EXERCISE INPUT below:
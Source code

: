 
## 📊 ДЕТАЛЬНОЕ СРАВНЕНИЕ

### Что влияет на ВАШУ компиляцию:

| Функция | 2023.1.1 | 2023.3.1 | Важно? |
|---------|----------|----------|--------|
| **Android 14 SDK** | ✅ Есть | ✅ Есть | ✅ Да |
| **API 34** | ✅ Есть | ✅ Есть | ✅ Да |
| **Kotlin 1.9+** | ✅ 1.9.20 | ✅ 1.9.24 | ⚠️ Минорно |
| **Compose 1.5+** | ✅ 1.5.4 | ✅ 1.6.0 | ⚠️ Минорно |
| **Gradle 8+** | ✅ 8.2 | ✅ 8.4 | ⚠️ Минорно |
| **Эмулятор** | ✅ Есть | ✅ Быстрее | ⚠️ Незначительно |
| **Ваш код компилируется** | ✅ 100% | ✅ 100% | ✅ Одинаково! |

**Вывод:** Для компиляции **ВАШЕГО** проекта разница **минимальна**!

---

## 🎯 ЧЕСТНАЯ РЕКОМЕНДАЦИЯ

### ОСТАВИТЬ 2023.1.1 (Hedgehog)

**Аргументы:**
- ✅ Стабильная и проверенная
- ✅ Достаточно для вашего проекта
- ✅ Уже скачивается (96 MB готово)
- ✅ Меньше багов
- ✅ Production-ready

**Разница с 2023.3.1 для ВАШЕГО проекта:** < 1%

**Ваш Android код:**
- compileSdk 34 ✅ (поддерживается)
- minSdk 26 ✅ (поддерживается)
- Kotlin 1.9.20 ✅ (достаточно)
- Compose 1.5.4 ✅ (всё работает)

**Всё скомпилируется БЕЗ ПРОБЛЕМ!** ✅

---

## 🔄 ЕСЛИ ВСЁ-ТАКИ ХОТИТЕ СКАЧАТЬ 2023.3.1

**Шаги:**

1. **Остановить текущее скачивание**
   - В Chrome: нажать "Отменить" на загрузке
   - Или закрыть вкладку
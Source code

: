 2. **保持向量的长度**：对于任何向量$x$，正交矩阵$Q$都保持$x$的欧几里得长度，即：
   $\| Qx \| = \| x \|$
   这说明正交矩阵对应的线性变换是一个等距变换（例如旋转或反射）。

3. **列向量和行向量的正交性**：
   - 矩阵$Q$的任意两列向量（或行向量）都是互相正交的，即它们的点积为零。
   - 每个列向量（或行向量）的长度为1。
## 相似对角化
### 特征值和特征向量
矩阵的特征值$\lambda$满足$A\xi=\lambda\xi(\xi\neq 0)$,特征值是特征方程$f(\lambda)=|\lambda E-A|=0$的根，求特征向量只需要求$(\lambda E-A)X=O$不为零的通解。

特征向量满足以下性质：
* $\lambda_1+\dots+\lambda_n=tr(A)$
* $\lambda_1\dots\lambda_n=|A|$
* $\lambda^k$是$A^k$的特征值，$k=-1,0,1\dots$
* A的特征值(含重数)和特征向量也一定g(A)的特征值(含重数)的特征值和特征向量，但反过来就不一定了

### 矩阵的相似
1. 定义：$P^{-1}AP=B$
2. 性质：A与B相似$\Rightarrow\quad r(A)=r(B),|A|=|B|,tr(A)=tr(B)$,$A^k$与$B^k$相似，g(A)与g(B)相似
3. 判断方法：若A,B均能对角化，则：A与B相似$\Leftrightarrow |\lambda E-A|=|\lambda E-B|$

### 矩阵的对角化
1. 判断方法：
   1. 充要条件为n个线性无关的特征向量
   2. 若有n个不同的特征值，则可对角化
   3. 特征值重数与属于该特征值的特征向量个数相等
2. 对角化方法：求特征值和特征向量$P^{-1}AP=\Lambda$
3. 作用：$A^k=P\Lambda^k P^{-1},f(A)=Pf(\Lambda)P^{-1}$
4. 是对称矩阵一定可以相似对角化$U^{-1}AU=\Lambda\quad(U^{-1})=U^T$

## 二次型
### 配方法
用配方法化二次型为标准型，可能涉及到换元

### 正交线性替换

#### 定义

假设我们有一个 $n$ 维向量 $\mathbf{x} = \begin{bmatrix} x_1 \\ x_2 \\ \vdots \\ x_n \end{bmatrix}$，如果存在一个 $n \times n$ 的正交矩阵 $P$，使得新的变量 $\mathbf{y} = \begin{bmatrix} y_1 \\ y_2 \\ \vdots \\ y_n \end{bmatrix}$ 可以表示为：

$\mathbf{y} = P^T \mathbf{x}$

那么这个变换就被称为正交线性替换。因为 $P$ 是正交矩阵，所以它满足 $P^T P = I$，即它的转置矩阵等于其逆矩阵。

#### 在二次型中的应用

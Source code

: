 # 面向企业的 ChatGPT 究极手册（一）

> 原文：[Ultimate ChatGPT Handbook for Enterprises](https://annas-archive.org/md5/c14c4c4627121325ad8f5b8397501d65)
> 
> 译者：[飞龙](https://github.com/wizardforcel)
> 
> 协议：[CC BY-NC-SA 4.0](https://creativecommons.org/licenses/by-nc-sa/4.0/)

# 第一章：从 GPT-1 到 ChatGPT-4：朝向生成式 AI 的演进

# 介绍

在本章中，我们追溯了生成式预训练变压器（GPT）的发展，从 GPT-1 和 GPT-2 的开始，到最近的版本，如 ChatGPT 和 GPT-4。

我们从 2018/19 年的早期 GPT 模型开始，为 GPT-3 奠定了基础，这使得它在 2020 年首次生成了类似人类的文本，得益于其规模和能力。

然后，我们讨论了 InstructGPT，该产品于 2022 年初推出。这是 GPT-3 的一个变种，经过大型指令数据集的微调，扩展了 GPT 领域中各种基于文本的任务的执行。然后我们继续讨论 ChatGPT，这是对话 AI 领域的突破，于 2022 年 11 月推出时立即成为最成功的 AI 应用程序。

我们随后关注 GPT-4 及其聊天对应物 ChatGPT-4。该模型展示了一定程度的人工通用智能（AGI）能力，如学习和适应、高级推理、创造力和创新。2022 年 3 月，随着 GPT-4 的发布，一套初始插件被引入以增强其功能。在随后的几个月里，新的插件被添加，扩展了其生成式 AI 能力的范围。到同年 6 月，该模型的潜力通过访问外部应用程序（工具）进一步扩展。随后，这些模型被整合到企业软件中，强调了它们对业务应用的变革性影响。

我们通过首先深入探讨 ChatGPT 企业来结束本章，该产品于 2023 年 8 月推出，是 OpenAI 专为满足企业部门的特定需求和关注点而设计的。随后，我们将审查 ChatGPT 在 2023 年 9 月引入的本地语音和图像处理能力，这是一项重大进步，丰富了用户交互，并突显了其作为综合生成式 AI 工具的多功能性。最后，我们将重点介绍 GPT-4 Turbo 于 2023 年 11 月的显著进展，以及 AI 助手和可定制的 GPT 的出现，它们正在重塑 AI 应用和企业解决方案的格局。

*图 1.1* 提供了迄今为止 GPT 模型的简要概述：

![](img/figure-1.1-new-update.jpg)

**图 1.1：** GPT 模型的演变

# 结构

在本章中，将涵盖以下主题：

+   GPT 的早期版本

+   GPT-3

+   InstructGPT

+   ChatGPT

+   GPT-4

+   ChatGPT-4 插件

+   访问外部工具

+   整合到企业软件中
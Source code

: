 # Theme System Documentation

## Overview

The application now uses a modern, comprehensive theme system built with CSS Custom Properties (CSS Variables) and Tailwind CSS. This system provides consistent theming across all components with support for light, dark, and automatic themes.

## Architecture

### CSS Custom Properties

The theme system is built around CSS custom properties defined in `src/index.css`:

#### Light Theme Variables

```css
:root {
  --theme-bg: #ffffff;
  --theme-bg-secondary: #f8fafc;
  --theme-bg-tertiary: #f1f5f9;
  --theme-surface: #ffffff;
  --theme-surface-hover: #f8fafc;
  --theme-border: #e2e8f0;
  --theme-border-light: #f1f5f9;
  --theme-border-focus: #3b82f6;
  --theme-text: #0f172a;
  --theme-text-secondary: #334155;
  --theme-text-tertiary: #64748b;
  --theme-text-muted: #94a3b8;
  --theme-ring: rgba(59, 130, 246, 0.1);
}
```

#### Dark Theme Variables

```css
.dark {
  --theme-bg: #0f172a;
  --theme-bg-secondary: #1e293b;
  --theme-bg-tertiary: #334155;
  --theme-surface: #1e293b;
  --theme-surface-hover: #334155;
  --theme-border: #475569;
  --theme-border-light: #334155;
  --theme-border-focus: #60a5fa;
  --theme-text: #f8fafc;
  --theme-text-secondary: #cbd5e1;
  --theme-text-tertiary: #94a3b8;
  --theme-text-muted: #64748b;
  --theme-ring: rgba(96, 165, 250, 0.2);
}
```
End of EXERCISE INPUT.
## EXERCISE INSTRUCTIONS
Total the lines in the records above that contain the string "Есть". Write only that total.

## TASK RESULT
3